Solo en dos sectores «protegidos» de la clase obrera hallamos una mejora permanente. El primer sector lo integran los obreros fabriles. La legislación que establece límites relativamente razonables para la jornada de trabajo les ha permitido restaurar hasta cierto punto sus fuerzas físicas y les ha proporcionado una superioridad moral, acrecentada por su concentración local. La situación de estos obreros es indudablemente mejor que antes de 1848. La mejor prueba de ello nos la ofrece el hecho de que de cada diez huelgas, nueve son provocadas por los mismos fabricantes, en su propio interés y como único medio de reducir la producción. Jamás lograréis persuadir a los fabricantes de que acepten la reducción de la jornada de trabajo, ni siquiera en el caso de que no encuentren ninguna salida para sus mercancías; pero si hacéis que los obreros se declaren en huelga, los capitalistas cerrarán sus fábricas como un solo hombre.

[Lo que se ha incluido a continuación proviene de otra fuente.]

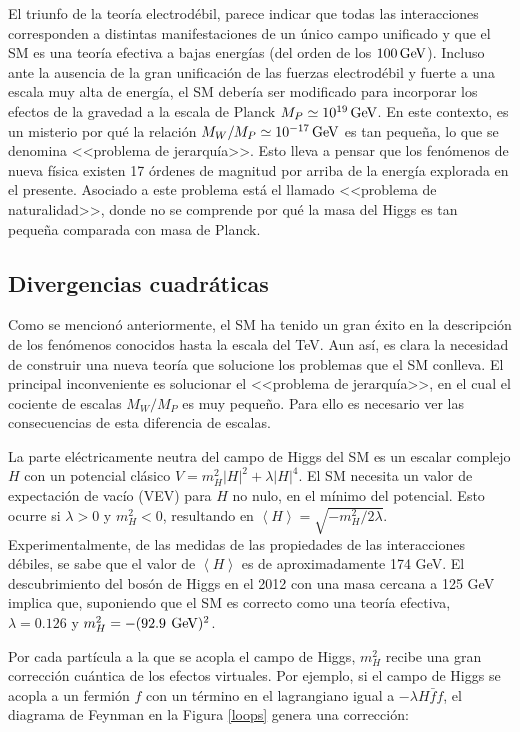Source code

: El triunfo de la teoría electrodébil, parece indicar que todas las interacciones corresponden a distintas manifestaciones de un único campo unificado y que el SM es una teoría efectiva a bajas energías (del orden de los $100\, \mathrm{GeV}$). Incluso ante la ausencia de la gran unificación de las fuerzas electrodébil y fuerte a una escala muy alta de energía, el SM debería ser modificado para incorporar los efectos de la gravedad a la escala de Planck $M_{P} \simeq 10^{19} \, \mathrm{GeV}$. En este contexto, es un misterio por qué la relación $M_{W}/M_{P} \simeq 10^{-17} \, \mathrm{GeV}$ es tan pequeña, lo que se denomina <<problema de jerarquía>>\cite{PhysRevD.14.1667}. Esto lleva a pensar que los fenómenos de nueva física existen 17 órdenes de magnitud por arriba de la energía explorada en el presente. Asociado a este problema está el llamado <<problema de naturalidad>>, donde no se comprende por qué la masa del Higgs es tan pequeña comparada con masa de Planck.


\subsection{Divergencias cuadráticas}

Como se mencionó anteriormente, el SM ha tenido un gran éxito en la descripción de los fenómenos conocidos hasta la escala del TeV. Aun así, es clara la necesidad de construir una nueva teoría que solucione los problemas que el SM conlleva. El principal inconveniente es solucionar el <<problema de jerarquía>>, en el cual el cociente de escalas $M_{W}/M_{P}$ es muy pequeño. Para ello es necesario ver las consecuencias de esta diferencia de escalas.

La parte eléctricamente neutra del campo de Higgs del SM es un escalar complejo $H$ con un potencial clásico $V=m_{H}^{2}|H|^{2}+\lambda|H|^{4}$. El SM necesita un valor de expectación de vacío (VEV) para $H$ no nulo, en el mínimo del potencial. Esto ocurre si $\lambda >0$ y $m_{H}^{2}<0$, resultando en $\left\langle H \right\rangle = \sqrt{-m_{H}^{2}/2\lambda}$. Experimentalmente, de las medidas de las propiedades de las interacciones débiles, se sabe que el valor de $\left\langle H \right\rangle$ es de aproximadamente 174 GeV. El descubrimiento del bosón de Higgs en el 2012 con una masa cercana a 125 GeV implica que, suponiendo que el SM es correcto como una teoría efectiva, $\lambda = 0.126$ y $m_{H}^{2}=-(92.9\: \, \mathrm{GeV})^{2}$.

Por cada partícula a la que se acopla el campo de Higgs, $m_{H}^{2}$ recibe una gran corrección cuántica de los efectos virtuales. Por ejemplo, si el campo de Higgs se acopla a un fermión $f$ con un término en el lagrangiano igual a $-\lambda H\bar{f}f$, el diagrama de Feynman en la Figura \ref{loops} genera una corrección:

El segundo sector de obreros «protegidos» lo integran los grandes sindicatos. Son estas organizaciones de ramas de la producción en las que trabajan única o predominantemente hombres adultos. Ni la competencia del trabajo de las mujeres y de los niños ni la de las máquinas han podido debilitar hasta ahora su fuerza organizada. Los metalúrgicos, los carpinteros y los ebanistas y los albañiles constituyen otras tantas organizaciones, cada una de las cuales es tan fuerte que puede, como ha ocurrido con los obreros de la construcción, oponerse con éxito a la introducción de la maquinaria. No cabe duda de que la situación de estos obreros ha mejorado considerablemente desde 1848; la mejor prueba de ello nos la ofrece el que desde hace más de 15 años no solo los patronos están muy satisfechos con ellos, sino también ellos con sus patronos. Constituyen la aristocracia de la clase obrera, han logrado una posición relativamente desahogada y la consideran definitiva. Son los obreros modelo de los señores Leone Levi y Giffen (y también del honorable Lujo Brentano). Se trata, en efecto, de personas muy agradables y complacientes, tanto, en particular, para cualquier capitalista sensato, como, en general, para toda la clase capitalista.
En cuanto a las grandes masas obreras, el estado de miseria e inseguridad en que viven ahora es tan malo como siempre o incluso peor. El East End de Londres es un pantano cada vez más extenso de miseria y desesperación irremediables, de hambre en las épocas de paro y de degradación física y moral en las épocas de trabajo. Y si exceptuamos a la minoría de obreros privilegiados, la situación es la misma en las demás grandes ciudades, así como en las pequeñas y en los distritos rurales. La ley que reduce el valor de la fuerza de trabajo al precio de los medios de subsistencia necesarios, y la otra ley que, por regla general, reduce su precio medio a la cantidad mínima de esos medios de subsistencia, actúan con el rigor inexorable de una máquina automática cuyos engranajes van aplastando a los obreros.